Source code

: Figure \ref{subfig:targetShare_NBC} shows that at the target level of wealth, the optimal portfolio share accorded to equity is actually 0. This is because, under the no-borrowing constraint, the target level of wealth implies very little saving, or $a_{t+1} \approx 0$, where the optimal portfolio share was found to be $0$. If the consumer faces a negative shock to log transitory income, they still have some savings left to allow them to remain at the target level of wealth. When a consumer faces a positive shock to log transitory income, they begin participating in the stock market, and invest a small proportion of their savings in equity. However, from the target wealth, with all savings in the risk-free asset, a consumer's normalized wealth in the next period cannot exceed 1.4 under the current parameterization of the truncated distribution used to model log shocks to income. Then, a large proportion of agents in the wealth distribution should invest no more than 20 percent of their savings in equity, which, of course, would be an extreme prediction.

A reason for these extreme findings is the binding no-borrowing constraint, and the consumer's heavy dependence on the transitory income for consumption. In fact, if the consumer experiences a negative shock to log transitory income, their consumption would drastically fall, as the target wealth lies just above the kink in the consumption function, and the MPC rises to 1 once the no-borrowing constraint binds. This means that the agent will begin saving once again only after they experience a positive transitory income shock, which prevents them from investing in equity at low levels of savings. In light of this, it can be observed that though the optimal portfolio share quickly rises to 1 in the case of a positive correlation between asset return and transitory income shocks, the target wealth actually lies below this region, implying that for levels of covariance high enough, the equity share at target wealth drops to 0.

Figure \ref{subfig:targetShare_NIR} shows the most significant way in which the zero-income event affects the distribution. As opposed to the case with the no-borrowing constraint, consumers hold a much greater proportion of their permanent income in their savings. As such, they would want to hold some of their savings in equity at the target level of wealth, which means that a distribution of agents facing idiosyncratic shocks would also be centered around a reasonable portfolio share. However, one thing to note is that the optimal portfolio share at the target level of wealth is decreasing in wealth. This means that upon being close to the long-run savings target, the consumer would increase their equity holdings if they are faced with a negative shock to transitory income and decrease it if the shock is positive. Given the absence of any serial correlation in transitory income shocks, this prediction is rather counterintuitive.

++++++

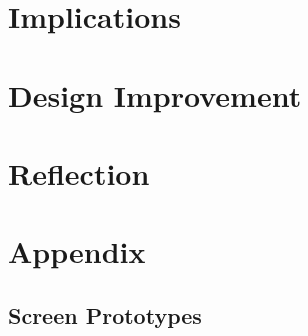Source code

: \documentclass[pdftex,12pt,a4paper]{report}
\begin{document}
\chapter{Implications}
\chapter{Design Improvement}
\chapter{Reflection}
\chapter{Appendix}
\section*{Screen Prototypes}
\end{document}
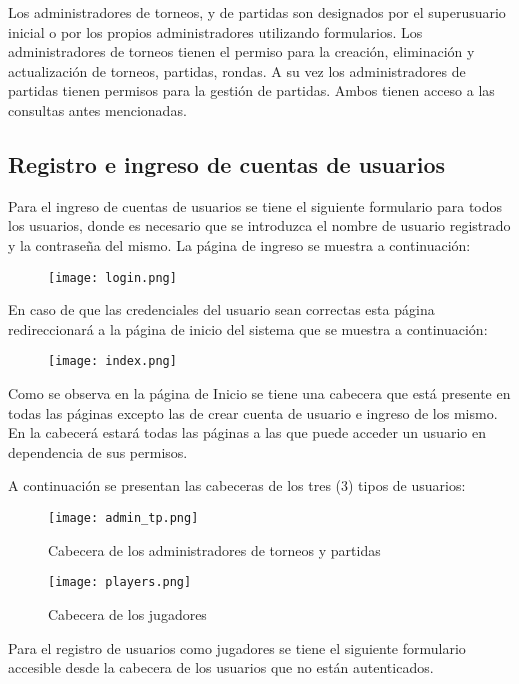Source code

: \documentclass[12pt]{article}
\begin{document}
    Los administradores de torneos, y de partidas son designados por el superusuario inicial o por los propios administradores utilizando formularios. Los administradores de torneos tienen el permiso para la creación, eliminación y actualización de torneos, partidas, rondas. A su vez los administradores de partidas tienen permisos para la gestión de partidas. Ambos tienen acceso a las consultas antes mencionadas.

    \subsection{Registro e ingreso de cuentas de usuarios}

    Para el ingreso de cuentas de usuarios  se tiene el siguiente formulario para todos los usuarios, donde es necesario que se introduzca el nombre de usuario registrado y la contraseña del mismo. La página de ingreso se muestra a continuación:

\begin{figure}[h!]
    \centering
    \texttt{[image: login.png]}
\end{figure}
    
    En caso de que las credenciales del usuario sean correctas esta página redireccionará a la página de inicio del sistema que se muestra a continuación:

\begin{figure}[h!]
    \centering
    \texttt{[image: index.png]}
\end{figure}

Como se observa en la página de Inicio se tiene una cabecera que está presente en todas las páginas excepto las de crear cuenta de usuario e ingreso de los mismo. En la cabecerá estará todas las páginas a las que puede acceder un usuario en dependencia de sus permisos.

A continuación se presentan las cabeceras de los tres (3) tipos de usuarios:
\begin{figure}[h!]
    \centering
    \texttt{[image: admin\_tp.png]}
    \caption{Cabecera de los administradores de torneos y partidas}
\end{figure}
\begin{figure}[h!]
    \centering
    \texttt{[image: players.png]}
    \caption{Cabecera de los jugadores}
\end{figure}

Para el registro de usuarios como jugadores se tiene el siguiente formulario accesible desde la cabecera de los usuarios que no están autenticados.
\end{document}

++++++

__What you will do__: Every line from the data above that contains "ingreso" must appear in the answer.

__Exercise response__:
    \subsection{Registro e ingreso de cuentas de usuarios}
    Para el ingreso de cuentas de usuarios  se tiene el siguiente formulario para todos los usuarios, donde es necesario que se introduzca el nombre de usuario registrado y la contraseña del mismo. La página de ingreso se muestra a continuación:
Como se observa en la página de Inicio se tiene una cabecera que está presente en todas las páginas excepto las de crear cuenta de usuario e ingreso de los mismo. En la cabecerá estará todas las páginas a las que puede acceder un usuario en dependencia de sus permisos.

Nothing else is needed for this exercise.